Wild roses and survival gardening
The down-and-dirty of Rosa californica and growing food in tough times
“A wild rose roofs the ruined shed, And that and summer well agree.” —Samuel Taylor Coleridge
It’s National Rose Month, so I thought I’d keep with the rose theme a little longer. Since the pretty, fragrant, five-petaled California wild rose—or Rosa californica—is native to the Golden State, I recently went to Germain Boivin, owner of Floral Native Nursery (2511 Floral Ave., 892-2511), for a little wild-rose education.
Boivin has a lovely California wild-rose specimen blooming pale pink in his nursery’s demonstration garden—near a spectacular Matilija poppy in full, white, crepe-papery bloom at the front of the property—and he sells wild roses in one-gallon pots for $7.50 each. (Matilija poppy plants are $9.25.)
While June is not the optimal time of year for planting native plants (fall is), it’s certainly OK to do so, said Boivin, especially since the weather has been so mild.
The abundant-flowering California wild rose, which “usually grows along the Sacramento River up into the foothills” to as high as 5,200-feet, likes to be planted in native soil with good drainage, in a large area that gets full sun or part shade, Boivin said.
“They are perfect for erosion control,” said Boivin, “because they ‘shoot from the roots’ and they hold the soil.” In other words, wild rose plants send out roots that in turn send up new plant shoots. This tendency to “run wild” also makes them unsuited for rock gardens, as they will tend to take over, Boivin advised.

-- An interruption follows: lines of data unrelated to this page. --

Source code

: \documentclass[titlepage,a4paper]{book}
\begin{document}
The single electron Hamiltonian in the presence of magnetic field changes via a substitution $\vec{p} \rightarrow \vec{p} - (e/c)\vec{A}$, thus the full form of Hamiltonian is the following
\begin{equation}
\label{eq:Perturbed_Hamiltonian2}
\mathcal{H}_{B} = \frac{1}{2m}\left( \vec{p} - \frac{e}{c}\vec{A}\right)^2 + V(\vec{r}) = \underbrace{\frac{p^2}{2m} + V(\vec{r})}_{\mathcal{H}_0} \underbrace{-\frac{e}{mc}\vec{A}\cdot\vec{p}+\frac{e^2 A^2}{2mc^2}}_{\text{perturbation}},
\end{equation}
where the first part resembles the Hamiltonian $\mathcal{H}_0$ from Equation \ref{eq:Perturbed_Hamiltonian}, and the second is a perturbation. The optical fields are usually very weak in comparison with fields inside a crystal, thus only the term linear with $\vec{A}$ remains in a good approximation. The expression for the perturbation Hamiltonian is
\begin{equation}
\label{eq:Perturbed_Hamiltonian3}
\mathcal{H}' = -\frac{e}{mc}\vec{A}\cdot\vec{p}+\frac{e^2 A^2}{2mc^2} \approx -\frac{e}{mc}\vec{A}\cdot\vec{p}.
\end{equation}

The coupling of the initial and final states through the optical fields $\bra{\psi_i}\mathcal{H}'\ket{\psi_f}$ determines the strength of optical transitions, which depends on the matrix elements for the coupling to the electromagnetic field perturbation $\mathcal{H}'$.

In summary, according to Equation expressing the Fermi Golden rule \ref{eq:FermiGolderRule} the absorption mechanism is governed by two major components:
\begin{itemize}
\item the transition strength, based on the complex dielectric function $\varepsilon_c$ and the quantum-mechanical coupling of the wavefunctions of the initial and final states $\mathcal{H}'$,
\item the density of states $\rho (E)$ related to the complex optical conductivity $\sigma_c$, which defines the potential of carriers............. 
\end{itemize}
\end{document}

Wild roses are very drought-tolerant. It’s even been said that they thrive on neglect. But if one is planting wild roses this month instead of in the fall, Boivin advises “water[ing] for the first season, to establish them, every three, four, five days. Next year, a deep watering once a month should be enough generally.”
Also, when planting, do not break up the “root ball” to try to encourage growth; allow the plant’s root ball to remain as it was in the pot and let it establish itself in the soil on its own time.
In addition to providing rugged beauty in the garden, wild roses also have nutritional and medicinal value. One of Boivin’s reference books, Ethnobotany of the California Indians, states that the plant’s rosehips (the plant’s fruit, which appears in fall after the petals fall off) were used by the Maidu Indians to make tea, as many people still do today. Rosehips contain significantly more Vitamin C than oranges, as well as other vitamins and minerals.
Besides being brewed into a tasty tea, rosehips can be made into a “decoction” to be used as an anti-inflammatory, and to reduce fever, stomach ache, kidney problems and throat irritations, according to the Ethnobotany book.
It’s pretty much the opposite of high-yield, small-space gardening. Gardening When It Counts: Growing Food in Hard Times, by master gardener Steve Solomon ($19.95), is for the homesteader-type—someone with a fair amount of land on which to grow food who wants to use basic hand tools (such as a hoe and shovel, and a sharp kitchen paring-knife for thinning seedlings and weeding) and a little elbow grease, with little or no reliance upon petroleum, electricity or irrigation. A popular seller at Lyon Books, according to bookstore owner Heather Lyon, the book is loaded with information. Among other things, Solomon points out that the roots of plants not packed into a small space will have a much lower demand for water and nutrients. He suggests making use of any available fertilizer, including road kill and human “pats,” and has a lengthy, detailed chapter called “What to grow … and how to grow it.”
Solomon also suggests in his endearing, grandfatherly way that everyone become a “vegetableatarian”—“a person who mostly eats mostly vegetables most of the time.”